Differential quenching and limits of resolution in autoradiograms of brain tissue labeled with 3H-, 125I- and 14C-compounds

Abstract

Problems in interpretation of autoradiograms generated by ligand binding in brain tissue may be caused by two types of technical limitations: the differential absorption of 3H-generated emissions within the tissue (differential quenching) and the reduced resolution when 125I and 14C are used as isotopes. In the course of our ongoing receptor binding studies in primate brain, we have examined these methodological problems using neocortex of adult rhesus monkey as an example of a complex multilayered brain structure. We have compared: (1) film images produced by brain sections mounted on 3H- and 14C-labeled plastic; (2) autoradiograms of sections labeled with pairs of similar compounds containing 3H, 125I or 14C; and (3) autoradiograms of normal and defatted brain sections. The results indicate that differential absorption of 3H-generated emissions presents a genuine problem for film autoradiography of neocortex of adult monkey when 3H-compounds are used. Particularly significant attenuations of 3H-generated emissions are associated with sublayer IVb of primary visual cortex (Brodmann's are 17) and layers III (deep strata), V and VI of primary motor cortex (Brodmann's area 4).
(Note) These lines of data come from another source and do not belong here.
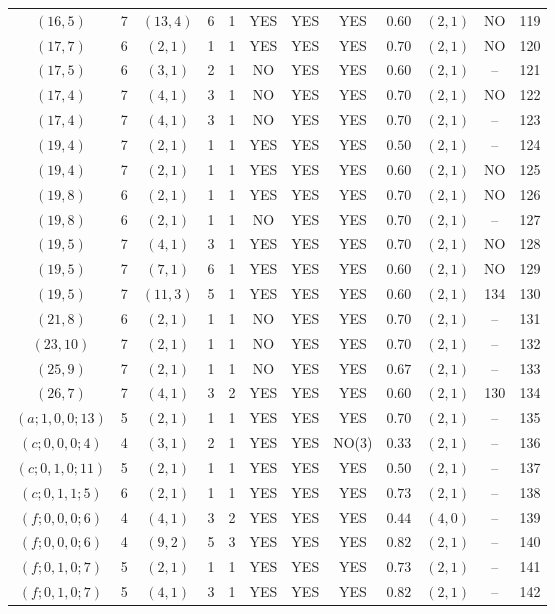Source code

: \begin{longtable}{|c|c|c|c|c|c|c|c|c|c|c|c|}
$(16,5)$ & 7 & $(13,4)$ & 6 & 1 & YES & YES & YES & $0.60$ & $(2,1)$ & NO & 119\\
$(17,7)$ & 6 & $(2,1)$ & 1 & 1 & YES & YES & YES & $0.70$ & $(2,1)$ & NO & 120\\
$(17,5)$ & 6 & $(3,1)$ & 2 & 1 & NO & YES & YES & $0.60$ & $(2,1)$ & -- & 121\\
$(17,4)$ & 7 & $(4,1)$ & 3 & 1 & NO & YES & YES & $0.70$ & $(2,1)$ & NO & 122\\
$(17,4)$ & 7 & $(4,1)$ & 3 & 1 & NO & YES & YES & $0.70$ & $(2,1)$ & -- & 123\\
$(19,4)$ & 7 & $(2,1)$ & 1 & 1 & YES & YES & YES & $0.50$ & $(2,1)$ & -- & 124\\
$(19,4)$ & 7 & $(2,1)$ & 1 & 1 & YES & YES & YES & $0.60$ & $(2,1)$ & NO & 125\\
$(19,8)$ & 6 & $(2,1)$ & 1 & 1 & YES & YES & YES & $0.70$ & $(2,1)$ & NO & 126\\
$(19,8)$ & 6 & $(2,1)$ & 1 & 1 & NO & YES & YES & $0.70$ & $(2,1)$ & -- & 127\\
$(19,5)$ & 7 & $(4,1)$ & 3 & 1 & YES & YES & YES & $0.70$ & $(2,1)$ & NO & 128\\
$(19,5)$ & 7 & $(7,1)$ & 6 & 1 & YES & YES & YES & $0.60$ & $(2,1)$ & NO & 129\\
$(19,5)$ & 7 & $(11,3)$ & 5 & 1 & YES & YES & YES & $0.60$ & $(2,1)$ & 134 & 130\\
$(21,8)$ & 6 & $(2,1)$ & 1 & 1 & NO & YES & YES & $0.70$ & $(2,1)$ & -- & 131\\
$(23,10)$ & 7 & $(2,1)$ & 1 & 1 & NO & YES & YES & $0.70$ & $(2,1)$ & -- & 132\\
$(25,9)$ & 7 & $(2,1)$ & 1 & 1 & NO & YES & YES & $0.67$ & $(2,1)$ & -- & 133\\
$(26,7)$ & 7 & $(4,1)$ & 3 & 2 & YES & YES & YES & $0.60$ & $(2,1)$ & 130 & 134\\
$(a;1,0,0;13)$ & 5 & $(2,1)$ & 1 & 1 & YES & YES & YES & $0.70$ & $(2,1)$ & -- & 135\\
$(c;0,0,0;4)$ & 4 & $(3,1)$ & 2 & 1 & YES & YES & NO(3) & $0.33$ & $(2,1)$ & -- & 136\\
$(c;0,1,0;11)$ & 5 & $(2,1)$ & 1 & 1 & YES & YES & YES & $0.50$ & $(2,1)$ & -- & 137\\
$(c;0,1,1;5)$ & 6 & $(2,1)$ & 1 & 1 & YES & YES & YES & $0.73$ & $(2,1)$ & -- & 138\\
$(f;0,0,0;6)$ & 4 & $(4,1)$ & 3 & 2 & YES & YES & YES & $0.44$ & $(4,0)$ & -- & 139\\
$(f;0,0,0;6)$ & 4 & $(9,2)$ & 5 & 3 & YES & YES & YES & $0.82$ & $(2,1)$ & -- & 140\\
$(f;0,1,0;7)$ & 5 & $(2,1)$ & 1 & 1 & YES & YES & YES & $0.73$ & $(2,1)$ & -- & 141\\
$(f;0,1,0;7)$ & 5 & $(4,1)$ & 3 & 1 & YES & YES & YES & $0.82$ & $(2,1)$ & -- & 142
\end{longtable}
This study provides the necessary corrections for autoradiographic measurements. We also found a loss of resolution associated with use of 125I and 14C, a result that poses a significant problem for analysis of fine laminar patterns of the neocortex in adult monkeys. The use of isotopes with high energy emissions tends to decrease the variations in optical densities within the autoradiograms of cortical sections. Thus, the variations in optical density of autoradiograms of cortices labeled with 125I- and 14C-compounds may not represent the true distribution of these compounds.